“It’s been a long process,” says Richard Malonga. “This is the first experience of Marine Protected Areas (MPAs) for the government in Congo. It wasn’t easy to create them. But we’re very happy.” Created with the support of the Wildlife Conservation Society (WCS), local NGO Renatura and other partners, the government’s Congo Marine initiative has targeted areas with high biodiversity and marine vegetation, including globally important feeding and nesting grounds for sea turtles. Congo’s ocean is also home to the world’s largest fish, the endangered whale shark, and many other species of sharks and rays, many of them facing threats to their existence, including the shortfin mako shark, the Atlantic humpback dolphin, and the African wedgefish. It’s also a critical migrating and breeding habitat for large marine mammals, including the Atlantic humpback whale.
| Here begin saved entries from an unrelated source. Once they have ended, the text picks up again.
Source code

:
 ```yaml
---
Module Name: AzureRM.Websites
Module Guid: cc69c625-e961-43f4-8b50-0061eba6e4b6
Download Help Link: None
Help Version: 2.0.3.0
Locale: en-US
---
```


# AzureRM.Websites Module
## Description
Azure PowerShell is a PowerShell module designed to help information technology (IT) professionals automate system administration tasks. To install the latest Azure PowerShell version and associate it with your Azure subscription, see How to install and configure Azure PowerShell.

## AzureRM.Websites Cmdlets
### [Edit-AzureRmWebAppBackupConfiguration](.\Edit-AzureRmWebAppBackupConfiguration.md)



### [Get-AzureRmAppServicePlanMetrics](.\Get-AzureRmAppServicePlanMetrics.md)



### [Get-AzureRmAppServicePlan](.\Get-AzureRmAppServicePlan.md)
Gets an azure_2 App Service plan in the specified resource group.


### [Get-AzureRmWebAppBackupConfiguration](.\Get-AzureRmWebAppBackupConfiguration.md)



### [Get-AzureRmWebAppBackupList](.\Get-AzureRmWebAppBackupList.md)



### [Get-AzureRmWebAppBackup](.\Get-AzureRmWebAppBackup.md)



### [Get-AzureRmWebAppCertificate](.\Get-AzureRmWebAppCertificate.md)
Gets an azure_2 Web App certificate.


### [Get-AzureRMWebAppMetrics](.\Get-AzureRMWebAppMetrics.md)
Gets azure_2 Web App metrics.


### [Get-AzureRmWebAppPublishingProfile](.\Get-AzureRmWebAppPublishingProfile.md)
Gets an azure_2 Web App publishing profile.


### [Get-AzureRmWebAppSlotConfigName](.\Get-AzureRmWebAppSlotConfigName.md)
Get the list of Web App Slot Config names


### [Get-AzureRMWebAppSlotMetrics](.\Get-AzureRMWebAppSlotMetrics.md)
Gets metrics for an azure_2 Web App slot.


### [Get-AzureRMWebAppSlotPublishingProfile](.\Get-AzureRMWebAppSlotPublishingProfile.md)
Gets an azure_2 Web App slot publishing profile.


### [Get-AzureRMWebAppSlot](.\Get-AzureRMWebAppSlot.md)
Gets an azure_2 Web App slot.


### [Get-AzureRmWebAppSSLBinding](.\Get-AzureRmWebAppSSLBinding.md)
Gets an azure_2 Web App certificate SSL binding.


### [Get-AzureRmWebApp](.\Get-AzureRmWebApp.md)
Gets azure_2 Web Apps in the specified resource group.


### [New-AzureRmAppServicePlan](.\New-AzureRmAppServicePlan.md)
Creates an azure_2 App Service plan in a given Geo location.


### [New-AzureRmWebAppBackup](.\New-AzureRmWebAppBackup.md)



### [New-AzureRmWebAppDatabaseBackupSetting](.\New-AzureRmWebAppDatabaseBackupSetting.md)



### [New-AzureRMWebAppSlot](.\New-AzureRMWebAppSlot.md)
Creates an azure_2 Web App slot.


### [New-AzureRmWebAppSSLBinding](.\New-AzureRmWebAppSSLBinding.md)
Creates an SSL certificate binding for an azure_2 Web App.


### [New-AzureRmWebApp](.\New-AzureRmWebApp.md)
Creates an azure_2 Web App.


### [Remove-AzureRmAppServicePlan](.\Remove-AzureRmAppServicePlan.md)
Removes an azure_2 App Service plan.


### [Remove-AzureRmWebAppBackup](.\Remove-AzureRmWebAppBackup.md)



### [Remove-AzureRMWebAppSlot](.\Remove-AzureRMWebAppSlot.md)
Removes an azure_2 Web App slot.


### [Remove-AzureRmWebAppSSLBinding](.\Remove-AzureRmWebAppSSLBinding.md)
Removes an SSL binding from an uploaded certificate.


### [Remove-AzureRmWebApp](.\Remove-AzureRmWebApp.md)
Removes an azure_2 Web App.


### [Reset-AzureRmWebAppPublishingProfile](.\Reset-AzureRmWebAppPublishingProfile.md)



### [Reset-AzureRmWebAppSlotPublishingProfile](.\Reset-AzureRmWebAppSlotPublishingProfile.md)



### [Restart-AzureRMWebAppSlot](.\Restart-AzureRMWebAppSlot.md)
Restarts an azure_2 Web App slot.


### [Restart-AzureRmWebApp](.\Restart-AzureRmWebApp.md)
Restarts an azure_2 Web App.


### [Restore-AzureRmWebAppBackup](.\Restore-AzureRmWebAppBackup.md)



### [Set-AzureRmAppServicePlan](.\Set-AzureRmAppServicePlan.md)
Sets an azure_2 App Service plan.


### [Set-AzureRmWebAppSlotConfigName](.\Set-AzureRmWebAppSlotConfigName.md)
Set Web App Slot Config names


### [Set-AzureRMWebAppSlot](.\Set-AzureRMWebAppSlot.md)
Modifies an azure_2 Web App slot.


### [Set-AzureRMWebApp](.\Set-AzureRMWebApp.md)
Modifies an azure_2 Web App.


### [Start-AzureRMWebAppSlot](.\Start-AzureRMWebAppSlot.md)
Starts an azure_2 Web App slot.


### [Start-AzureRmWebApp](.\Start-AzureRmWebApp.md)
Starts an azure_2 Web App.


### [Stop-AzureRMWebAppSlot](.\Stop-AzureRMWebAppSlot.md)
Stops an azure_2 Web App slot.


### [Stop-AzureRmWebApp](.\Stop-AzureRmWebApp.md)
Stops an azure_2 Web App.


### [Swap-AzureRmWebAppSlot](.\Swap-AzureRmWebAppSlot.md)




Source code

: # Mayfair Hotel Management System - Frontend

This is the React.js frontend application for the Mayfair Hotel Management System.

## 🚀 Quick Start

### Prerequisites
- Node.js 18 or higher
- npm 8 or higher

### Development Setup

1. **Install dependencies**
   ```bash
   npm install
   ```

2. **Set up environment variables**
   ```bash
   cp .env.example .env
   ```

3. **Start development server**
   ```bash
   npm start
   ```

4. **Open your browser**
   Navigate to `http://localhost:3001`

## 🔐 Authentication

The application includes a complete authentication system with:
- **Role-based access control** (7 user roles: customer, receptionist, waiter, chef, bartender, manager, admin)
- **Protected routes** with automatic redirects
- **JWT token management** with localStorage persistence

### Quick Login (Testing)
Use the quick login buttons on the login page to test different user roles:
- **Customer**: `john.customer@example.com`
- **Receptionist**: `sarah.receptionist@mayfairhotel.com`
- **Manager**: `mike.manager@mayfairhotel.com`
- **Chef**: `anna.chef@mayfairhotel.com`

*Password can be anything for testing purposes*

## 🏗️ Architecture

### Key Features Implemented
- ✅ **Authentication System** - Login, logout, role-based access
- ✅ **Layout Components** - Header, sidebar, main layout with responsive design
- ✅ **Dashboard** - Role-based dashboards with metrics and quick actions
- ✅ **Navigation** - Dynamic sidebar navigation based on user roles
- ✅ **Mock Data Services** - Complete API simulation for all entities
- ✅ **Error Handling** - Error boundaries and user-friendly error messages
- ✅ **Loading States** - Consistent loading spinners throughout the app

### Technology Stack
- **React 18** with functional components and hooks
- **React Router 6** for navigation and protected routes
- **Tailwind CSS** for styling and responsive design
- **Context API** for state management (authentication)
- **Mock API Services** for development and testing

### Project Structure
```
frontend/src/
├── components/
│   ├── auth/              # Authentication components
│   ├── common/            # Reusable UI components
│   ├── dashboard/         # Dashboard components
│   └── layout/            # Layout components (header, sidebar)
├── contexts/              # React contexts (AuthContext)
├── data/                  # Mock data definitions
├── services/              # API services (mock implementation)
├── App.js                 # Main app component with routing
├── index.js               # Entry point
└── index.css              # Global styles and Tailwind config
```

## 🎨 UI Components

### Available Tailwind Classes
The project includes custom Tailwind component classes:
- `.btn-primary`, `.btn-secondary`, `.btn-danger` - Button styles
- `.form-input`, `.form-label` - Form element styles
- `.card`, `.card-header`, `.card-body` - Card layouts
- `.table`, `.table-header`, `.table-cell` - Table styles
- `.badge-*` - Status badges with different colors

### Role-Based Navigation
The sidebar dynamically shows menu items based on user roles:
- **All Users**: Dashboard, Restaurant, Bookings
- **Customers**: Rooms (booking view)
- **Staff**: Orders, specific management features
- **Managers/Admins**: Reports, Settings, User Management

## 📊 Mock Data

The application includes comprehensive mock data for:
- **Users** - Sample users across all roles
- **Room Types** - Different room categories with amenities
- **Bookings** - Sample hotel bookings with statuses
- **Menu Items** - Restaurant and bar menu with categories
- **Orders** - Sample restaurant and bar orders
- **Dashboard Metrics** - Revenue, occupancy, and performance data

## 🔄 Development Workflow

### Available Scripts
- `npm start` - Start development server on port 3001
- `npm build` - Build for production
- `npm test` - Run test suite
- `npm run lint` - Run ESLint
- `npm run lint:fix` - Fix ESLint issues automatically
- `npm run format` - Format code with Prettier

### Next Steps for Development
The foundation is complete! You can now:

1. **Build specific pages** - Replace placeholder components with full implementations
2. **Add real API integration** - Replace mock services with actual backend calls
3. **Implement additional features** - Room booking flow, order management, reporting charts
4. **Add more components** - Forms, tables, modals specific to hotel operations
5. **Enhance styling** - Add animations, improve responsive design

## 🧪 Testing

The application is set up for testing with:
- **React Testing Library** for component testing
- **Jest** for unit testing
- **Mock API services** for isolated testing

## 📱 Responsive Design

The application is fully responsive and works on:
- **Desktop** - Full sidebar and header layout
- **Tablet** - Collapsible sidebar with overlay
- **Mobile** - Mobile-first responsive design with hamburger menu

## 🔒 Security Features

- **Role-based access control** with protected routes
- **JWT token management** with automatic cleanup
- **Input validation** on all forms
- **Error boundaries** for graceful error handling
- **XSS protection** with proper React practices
The three offshore MPAs are just the start. Another eight sites have been identified, taking the total number of MPAs in Congo’s EEZ to 11. The Republic of the Congo, also known as Congo-Brazzaville or just Congo (not to be mistaken with the Democratic Republic of the Congo, or DRC) is on the west coast of Central Africa, bordering Gabon, DRC, Cameroon and the Central African Republic. A large, sparsely populated country (342,000km2), about the same size as Germany or Japan, Congo only has a small, 169-kilometre strip of coast, looking out onto the South Atlantic ocean, which comes under heavy pressure from commercial interests.
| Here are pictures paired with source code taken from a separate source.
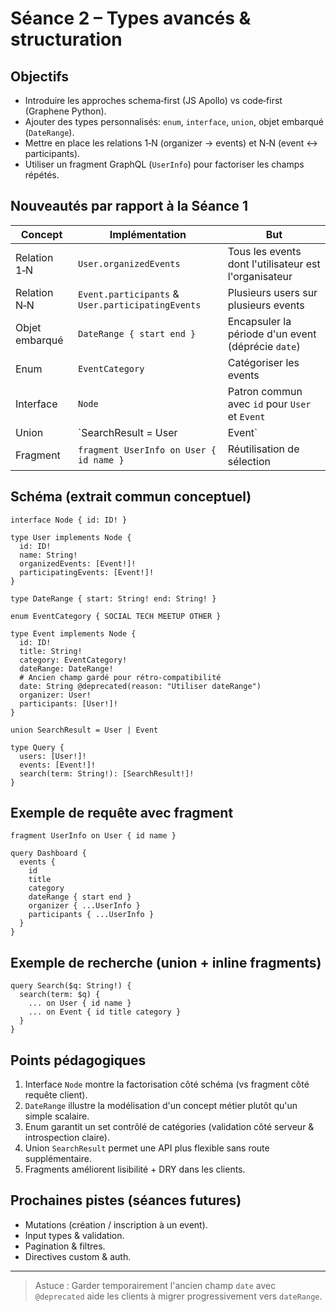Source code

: # Séance 2 – Types avancés & structuration

## Objectifs
- Introduire les approches schema‑first (JS Apollo) vs code‑first (Graphene Python).
- Ajouter des types personnalisés: `enum`, `interface`, `union`, objet embarqué (`DateRange`).
- Mettre en place les relations 1‑N (organizer -> events) et N‑N (event <-> participants).
- Utiliser un fragment GraphQL (`UserInfo`) pour factoriser les champs répétés.

## Nouveautés par rapport à la Séance 1
| Concept | Implémentation | But |
|---------|----------------|-----|
| Relation 1‑N | `User.organizedEvents` | Tous les events dont l'utilisateur est l'organisateur |
| Relation N‑N | `Event.participants` & `User.participatingEvents` | Plusieurs users sur plusieurs events |
| Objet embarqué | `DateRange { start end }` | Encapsuler la période d'un event (déprécie `date`) |
| Enum | `EventCategory` | Catégoriser les events |
| Interface | `Node` | Patron commun avec `id` pour `User` et `Event` |
| Union | `SearchResult = User | Event` | Résultat hétérogène d'une recherche |
| Fragment | `fragment UserInfo on User { id name }` | Réutilisation de sélection |

## Schéma (extrait commun conceptuel)
```
interface Node { id: ID! }

type User implements Node {
  id: ID!
  name: String!
  organizedEvents: [Event!]!
  participatingEvents: [Event!]!
}

type DateRange { start: String! end: String! }

enum EventCategory { SOCIAL TECH MEETUP OTHER }

type Event implements Node {
  id: ID!
  title: String!
  category: EventCategory!
  dateRange: DateRange!
  # Ancien champ gardé pour rétro‑compatibilité
  date: String @deprecated(reason: "Utiliser dateRange")
  organizer: User!
  participants: [User!]!
}

union SearchResult = User | Event

type Query {
  users: [User!]!
  events: [Event!]!
  search(term: String!): [SearchResult!]!
}
```

## Exemple de requête avec fragment
```
fragment UserInfo on User { id name }

query Dashboard {
  events {
    id
    title
    category
    dateRange { start end }
    organizer { ...UserInfo }
    participants { ...UserInfo }
  }
}
```

## Exemple de recherche (union + inline fragments)
```
query Search($q: String!) {
  search(term: $q) {
    ... on User { id name }
    ... on Event { id title category }
  }
}
```

## Points pédagogiques
1. Interface `Node` montre la factorisation côté schéma (vs fragment côté requête client).
2. `DateRange` illustre la modélisation d'un concept métier plutôt qu'un simple scalaire.
3. Enum garantit un set contrôlé de catégories (validation côté serveur & introspection claire).
4. Union `SearchResult` permet une API plus flexible sans route supplémentaire.
5. Fragments améliorent lisibilité + DRY dans les clients.

## Prochaines pistes (séances futures)
- Mutations (création / inscription à un event).
- Input types & validation.
- Pagination & filtres.
- Directives custom & auth.

---
> Astuce : Garder temporairement l'ancien champ `date` avec `@deprecated` aide les clients à migrer progressivement vers `dateRange`.
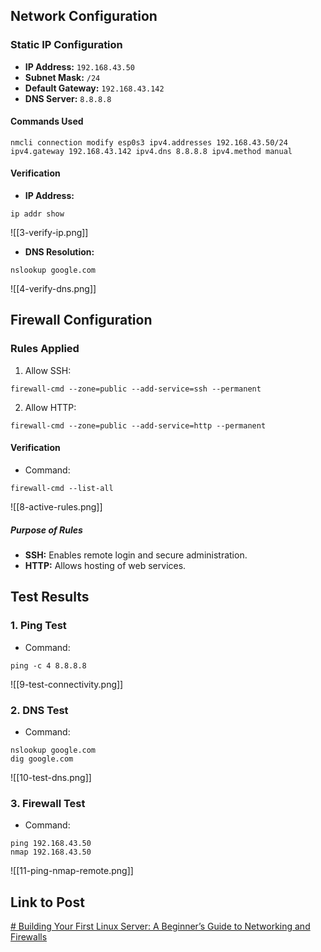 ## Network Configuration
### Static IP Configuration
* **IP Address:**  ```192.168.43.50```
* **Subnet Mask:** ```/24```
* **Default Gateway:** ```192.168.43.142```
* **DNS Server:** ```8.8.8.8```
#### Commands Used
```
nmcli connection modify esp0s3 ipv4.addresses 192.168.43.50/24 ipv4.gateway 192.168.43.142 ipv4.dns 8.8.8.8 ipv4.method manual
```
#### Verification
* **IP Address:** 
```
ip addr show
```
![[3-verify-ip.png]]
* **DNS Resolution:** 
```
nslookup google.com
```
![[4-verify-dns.png]]

## Firewall Configuration
### Rules Applied
1. Allow SSH:
```
firewall-cmd --zone=public --add-service=ssh --permanent   
```
2. Allow HTTP:   
```
firewall-cmd --zone=public --add-service=http --permanent
```
#### Verification
* Command:
```
firewall-cmd --list-all
```
![[8-active-rules.png]]
##### Purpose of Rules
* **SSH:** Enables remote login and secure administration.
* **HTTP:** Allows hosting of web services.

## Test Results
### 1. Ping Test
* Command:
```
ping -c 4 8.8.8.8
```
![[9-test-connectivity.png]]
### 2. DNS Test
* Command:
```
nslookup google.com
dig google.com
```
![[10-test-dns.png]]
### 3. Firewall Test
* Command:
```
ping 192.168.43.50
nmap 192.168.43.50
```
![[11-ping-nmap-remote.png]]

## Link to Post
[# Building Your First Linux Server: A Beginner’s Guide to Networking and Firewalls](https://temibytes.medium.com/building-your-first-linux-server-a-beginners-guide-to-networking-and-firewalls-87f22195f038)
“There is human activity everywhere in Congo’s EEZ (a band of 200 nautical miles extending from a country’s shore, which each country owns the rights to),” says Malonga, WCS Country Director in Congo, who has helped drive the MPA process. “We have oil companies exploring to find oil. We have big fishing companies fishing in the area. We have transportation and large cargo boats using these waters. Everybody is using this small area. We had to work hard to find the areas with high biodiversity to say ‘This is a good area to make a protected area’.” “We now have more than 12% of Congo’s EEZ protected with MPAs,” he adds. “It’s a big decision. With the other eight sites we identified, which is now down to the government, that would protect almost 17% of the EEZ. If you combine it with the protected forest and savanna areas on land, Congo will meet its goal to protect more than 30% of the country.”
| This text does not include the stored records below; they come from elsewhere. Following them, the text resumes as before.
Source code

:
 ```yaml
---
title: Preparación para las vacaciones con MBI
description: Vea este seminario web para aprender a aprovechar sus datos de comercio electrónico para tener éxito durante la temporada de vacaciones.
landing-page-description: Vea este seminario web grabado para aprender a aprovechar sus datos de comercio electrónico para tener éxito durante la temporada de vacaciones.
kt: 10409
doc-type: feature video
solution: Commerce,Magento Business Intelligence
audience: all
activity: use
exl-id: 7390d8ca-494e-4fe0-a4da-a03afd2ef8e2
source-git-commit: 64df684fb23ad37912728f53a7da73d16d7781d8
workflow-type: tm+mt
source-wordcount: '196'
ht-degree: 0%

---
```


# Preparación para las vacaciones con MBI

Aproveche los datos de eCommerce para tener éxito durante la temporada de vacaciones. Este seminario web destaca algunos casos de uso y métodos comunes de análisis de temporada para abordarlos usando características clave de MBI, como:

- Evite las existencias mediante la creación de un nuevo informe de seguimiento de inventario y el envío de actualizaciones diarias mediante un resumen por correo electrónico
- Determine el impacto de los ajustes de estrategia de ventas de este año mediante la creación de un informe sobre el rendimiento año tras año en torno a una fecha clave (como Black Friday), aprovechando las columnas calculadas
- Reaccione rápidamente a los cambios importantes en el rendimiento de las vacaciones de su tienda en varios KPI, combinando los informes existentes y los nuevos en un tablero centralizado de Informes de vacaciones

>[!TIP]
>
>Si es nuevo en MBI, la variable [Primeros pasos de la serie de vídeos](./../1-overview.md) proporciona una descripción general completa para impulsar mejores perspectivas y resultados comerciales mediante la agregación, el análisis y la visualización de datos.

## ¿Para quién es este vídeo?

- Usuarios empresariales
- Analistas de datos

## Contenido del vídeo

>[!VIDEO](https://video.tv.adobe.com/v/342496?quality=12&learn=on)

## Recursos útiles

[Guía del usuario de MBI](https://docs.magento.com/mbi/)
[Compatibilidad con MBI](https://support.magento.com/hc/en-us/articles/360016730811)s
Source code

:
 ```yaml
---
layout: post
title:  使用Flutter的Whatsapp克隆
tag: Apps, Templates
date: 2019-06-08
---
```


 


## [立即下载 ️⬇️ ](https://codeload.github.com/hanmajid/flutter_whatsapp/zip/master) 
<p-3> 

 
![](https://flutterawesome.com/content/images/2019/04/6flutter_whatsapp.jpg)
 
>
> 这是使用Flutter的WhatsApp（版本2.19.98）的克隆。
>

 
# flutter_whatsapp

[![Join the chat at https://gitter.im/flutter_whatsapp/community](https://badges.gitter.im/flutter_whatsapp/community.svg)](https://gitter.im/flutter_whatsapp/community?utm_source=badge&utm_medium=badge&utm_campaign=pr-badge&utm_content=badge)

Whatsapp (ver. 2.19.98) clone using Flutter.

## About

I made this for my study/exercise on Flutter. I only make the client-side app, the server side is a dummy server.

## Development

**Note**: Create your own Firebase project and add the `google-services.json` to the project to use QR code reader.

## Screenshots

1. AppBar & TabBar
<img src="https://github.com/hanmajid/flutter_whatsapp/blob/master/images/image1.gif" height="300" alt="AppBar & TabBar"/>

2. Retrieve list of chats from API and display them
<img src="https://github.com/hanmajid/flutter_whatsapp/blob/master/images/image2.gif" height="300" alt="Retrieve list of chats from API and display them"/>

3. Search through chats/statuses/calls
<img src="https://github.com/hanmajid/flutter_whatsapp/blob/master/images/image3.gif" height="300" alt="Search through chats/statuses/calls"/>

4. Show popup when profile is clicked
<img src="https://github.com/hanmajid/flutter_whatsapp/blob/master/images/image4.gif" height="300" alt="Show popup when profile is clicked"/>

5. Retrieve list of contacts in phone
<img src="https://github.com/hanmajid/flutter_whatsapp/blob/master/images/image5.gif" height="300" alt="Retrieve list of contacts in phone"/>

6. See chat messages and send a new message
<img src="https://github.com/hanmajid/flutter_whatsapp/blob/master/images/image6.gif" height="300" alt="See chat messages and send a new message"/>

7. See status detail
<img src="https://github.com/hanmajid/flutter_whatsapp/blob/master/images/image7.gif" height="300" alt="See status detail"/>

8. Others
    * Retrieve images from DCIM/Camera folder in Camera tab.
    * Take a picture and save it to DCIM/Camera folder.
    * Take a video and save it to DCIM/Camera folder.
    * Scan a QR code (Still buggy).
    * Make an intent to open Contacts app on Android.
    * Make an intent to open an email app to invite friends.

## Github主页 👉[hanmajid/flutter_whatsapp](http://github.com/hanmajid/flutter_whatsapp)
Congo’s MPA process has taken five years so far. The first meetings were held in 2017 with the Ministry of Forest Economy, which is in charge of Congo’s protected areas. It approved the creation of a national Marine Spatial Plan (MSP) in 2019. It’s a positive step by the Congolese government, particularly given the need to utilise the ocean to support its population. According to the World Bank, more than half (53.9%) of Congo’s population of 5.7 million people live in extreme poverty. Oil accounts for more than half of the country’s GDP. Industrial fishing is another big earner. “It was difficult to convince the government because they rely on activities such as fishing and oil to have some money for the country,” explains Malonga. “It was hard to explain, because they don’t have any experience of MPAs, but in the end the government understood that it’s very important to protect some of these areas.”